On 20/01/2024 12:14 am, Tomas Vondra wrote:
Looks like I was not true, even if it is not index-only scan but index
condition involves only index attributes, then heap is not accessed
until we find tuple satisfying search condition.
Inclusive index case described above
(https://commitfest.postgresql.org/46/4352/) is interesting but IMHO
exotic case. If keys are actually used in search, then why not to create
normal compound index instead?
Not sure I follow ...
Firstly, I'm not convinced the example addressed by that other patch is
that exotic. IMHO it's quite possible it's actually quite common, but
the users do no realize the possible gains.
Also, there are reasons to not want very wide indexes - it has overhead
associated with maintenance, disk space, etc. I think it's perfectly
rational to design indexes in a way eliminates most heap fetches
necessary to evaluate conditions, but does not guarantee IOS (so the
last heap fetch is still needed).
We are comparing compound index (a,b) and covering (inclusive) index (a)
include (b)
This indexes have exactly the same width and size and almost the same
maintenance overhead.
First index has more expensive comparison function (involving two
columns) but I do not think that it can significantly affect
performance and maintenance cost. Also if selectivity of "a" is good
enough, then there is no need to compare "b"
Why we can prefer covering index to compound index? I see only two good
reasons:
1. Extra columns type do not have comparison function need for AM.
2. The extra columns are never used in query predicate.

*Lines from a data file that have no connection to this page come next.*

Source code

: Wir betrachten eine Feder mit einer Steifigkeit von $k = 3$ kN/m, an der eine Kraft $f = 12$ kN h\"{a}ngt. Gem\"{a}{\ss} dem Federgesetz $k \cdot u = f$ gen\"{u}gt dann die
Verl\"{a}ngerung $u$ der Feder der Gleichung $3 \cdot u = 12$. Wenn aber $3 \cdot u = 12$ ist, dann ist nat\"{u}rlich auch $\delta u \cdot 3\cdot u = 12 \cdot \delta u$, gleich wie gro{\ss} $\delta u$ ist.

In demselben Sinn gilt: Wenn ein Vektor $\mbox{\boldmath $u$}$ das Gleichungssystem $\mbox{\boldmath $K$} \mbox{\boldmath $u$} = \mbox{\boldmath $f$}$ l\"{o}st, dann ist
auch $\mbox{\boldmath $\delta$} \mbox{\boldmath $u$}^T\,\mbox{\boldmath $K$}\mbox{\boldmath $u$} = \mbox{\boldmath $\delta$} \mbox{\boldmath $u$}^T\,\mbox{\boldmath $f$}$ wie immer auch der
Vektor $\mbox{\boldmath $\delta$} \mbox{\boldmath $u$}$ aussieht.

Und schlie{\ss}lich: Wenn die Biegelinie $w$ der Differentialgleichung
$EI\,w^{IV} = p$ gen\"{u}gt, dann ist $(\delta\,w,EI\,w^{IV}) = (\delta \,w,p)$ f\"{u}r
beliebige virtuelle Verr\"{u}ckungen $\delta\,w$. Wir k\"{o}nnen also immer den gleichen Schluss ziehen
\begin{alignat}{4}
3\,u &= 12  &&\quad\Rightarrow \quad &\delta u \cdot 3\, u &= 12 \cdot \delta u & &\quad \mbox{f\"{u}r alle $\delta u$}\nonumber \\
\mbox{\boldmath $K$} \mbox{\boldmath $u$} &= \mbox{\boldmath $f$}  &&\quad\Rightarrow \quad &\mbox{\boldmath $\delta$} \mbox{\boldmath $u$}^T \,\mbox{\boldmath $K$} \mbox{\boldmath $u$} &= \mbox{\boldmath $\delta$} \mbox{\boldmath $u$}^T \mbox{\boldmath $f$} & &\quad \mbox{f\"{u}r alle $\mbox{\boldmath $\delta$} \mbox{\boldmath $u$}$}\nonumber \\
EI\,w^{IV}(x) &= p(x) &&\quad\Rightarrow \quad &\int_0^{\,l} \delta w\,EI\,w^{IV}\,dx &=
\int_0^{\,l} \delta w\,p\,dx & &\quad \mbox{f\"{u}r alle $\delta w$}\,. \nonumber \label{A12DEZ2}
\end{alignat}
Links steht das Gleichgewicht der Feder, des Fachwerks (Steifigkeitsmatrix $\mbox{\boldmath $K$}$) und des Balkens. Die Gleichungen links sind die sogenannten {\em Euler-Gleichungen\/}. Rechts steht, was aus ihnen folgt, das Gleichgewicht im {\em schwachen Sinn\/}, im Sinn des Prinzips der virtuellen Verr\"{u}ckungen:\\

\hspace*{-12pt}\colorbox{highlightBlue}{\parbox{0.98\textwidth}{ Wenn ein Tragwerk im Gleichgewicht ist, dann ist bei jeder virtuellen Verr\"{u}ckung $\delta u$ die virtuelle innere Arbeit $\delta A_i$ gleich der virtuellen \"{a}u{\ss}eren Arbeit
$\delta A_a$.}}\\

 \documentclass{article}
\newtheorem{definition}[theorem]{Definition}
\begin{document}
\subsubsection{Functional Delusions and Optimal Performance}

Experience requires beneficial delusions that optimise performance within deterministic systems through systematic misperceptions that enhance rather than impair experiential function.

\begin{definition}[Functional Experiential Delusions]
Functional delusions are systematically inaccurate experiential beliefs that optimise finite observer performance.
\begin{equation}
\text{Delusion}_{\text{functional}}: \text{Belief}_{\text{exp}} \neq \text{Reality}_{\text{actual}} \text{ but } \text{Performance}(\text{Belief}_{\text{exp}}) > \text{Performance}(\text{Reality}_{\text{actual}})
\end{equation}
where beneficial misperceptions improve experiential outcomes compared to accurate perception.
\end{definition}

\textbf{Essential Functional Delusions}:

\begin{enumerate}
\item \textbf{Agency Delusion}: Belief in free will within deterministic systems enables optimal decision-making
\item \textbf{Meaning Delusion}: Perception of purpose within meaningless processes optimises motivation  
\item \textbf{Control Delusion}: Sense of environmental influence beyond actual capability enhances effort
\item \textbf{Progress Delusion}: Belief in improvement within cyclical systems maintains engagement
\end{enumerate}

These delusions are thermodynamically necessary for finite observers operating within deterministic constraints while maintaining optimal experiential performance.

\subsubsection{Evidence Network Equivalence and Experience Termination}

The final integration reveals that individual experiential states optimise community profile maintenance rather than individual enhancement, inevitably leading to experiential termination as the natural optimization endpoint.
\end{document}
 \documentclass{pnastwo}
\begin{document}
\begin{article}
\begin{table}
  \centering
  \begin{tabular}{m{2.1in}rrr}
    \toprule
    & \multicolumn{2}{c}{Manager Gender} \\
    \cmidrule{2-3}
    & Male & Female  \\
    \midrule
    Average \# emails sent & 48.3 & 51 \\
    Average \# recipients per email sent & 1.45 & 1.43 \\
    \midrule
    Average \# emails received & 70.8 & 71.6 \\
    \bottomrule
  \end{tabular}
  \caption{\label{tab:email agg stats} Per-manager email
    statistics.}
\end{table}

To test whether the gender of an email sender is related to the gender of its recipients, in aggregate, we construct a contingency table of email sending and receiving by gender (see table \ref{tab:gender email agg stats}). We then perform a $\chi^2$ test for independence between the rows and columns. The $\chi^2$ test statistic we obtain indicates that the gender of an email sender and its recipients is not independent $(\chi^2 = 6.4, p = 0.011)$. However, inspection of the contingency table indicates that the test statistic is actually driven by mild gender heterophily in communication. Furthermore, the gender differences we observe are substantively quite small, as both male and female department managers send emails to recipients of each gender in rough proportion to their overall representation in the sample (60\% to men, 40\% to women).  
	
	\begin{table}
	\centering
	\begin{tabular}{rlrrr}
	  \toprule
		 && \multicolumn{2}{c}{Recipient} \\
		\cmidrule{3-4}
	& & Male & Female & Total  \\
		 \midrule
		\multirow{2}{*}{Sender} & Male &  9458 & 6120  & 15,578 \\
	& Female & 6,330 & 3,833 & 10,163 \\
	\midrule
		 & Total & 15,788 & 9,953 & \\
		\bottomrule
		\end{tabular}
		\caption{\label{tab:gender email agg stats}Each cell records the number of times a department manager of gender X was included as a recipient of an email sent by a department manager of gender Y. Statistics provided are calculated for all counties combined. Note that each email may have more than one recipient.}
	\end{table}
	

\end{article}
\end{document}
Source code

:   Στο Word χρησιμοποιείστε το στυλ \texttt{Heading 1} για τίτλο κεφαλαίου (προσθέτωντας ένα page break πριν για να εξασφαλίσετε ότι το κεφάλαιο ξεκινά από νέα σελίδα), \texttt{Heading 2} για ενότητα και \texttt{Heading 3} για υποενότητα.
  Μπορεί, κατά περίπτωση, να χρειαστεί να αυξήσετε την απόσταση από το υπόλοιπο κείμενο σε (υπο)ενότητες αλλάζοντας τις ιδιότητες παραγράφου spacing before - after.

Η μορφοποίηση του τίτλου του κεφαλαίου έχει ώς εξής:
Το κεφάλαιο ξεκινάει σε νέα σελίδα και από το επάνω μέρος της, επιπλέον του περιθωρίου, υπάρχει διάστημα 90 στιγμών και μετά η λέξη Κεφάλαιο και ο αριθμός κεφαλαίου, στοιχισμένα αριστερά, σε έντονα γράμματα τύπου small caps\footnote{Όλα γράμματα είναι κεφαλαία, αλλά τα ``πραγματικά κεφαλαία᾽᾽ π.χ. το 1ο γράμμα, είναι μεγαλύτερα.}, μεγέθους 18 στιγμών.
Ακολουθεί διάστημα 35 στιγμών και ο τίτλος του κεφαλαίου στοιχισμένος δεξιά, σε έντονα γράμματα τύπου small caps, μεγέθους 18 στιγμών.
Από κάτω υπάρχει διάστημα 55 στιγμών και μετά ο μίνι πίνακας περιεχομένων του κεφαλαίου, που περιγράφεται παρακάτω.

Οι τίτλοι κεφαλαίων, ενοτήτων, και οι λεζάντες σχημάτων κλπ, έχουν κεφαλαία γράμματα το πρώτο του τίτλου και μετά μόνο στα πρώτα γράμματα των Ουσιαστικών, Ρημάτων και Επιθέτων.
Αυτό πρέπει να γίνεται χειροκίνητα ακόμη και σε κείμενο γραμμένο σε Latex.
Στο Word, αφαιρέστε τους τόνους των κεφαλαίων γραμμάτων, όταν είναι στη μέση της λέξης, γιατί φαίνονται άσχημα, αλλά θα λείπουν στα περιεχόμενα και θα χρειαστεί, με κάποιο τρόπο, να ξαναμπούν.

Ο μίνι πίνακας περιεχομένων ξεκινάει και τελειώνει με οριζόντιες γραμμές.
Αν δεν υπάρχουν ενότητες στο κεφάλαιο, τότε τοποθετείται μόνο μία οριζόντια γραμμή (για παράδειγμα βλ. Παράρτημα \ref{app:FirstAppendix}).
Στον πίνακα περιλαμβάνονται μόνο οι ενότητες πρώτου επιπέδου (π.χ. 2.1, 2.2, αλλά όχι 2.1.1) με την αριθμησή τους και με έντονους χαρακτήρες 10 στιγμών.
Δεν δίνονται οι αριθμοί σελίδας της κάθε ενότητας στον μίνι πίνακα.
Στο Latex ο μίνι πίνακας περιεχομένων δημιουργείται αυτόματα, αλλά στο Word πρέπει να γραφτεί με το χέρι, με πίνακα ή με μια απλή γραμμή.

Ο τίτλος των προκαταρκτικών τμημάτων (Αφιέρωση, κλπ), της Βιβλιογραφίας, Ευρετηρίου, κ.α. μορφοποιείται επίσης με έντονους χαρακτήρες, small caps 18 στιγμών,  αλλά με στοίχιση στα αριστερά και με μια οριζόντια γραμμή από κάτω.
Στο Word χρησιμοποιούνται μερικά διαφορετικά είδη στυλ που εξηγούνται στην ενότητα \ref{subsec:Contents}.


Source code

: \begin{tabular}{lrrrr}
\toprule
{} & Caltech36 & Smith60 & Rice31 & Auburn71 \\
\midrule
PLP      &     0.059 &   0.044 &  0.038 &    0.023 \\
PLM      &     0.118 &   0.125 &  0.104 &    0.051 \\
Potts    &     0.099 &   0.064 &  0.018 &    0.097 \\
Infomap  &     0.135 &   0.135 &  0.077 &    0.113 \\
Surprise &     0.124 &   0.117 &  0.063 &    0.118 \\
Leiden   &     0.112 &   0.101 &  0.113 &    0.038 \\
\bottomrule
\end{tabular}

If you are going to use this columns in query predicates I do not see
much sense in creating inclusive index rather than compound index.
Do you?
What do you mean by "create normal compound index"? The patch addresses
a limitation that not every condition can be translated into a proper
scan key. Even if we improve this, there will always be such conditions.
The the IOS can evaluate them on index tuple, the regular index scan
can't do that (currently).
Can you share an example demonstrating the alternative approach?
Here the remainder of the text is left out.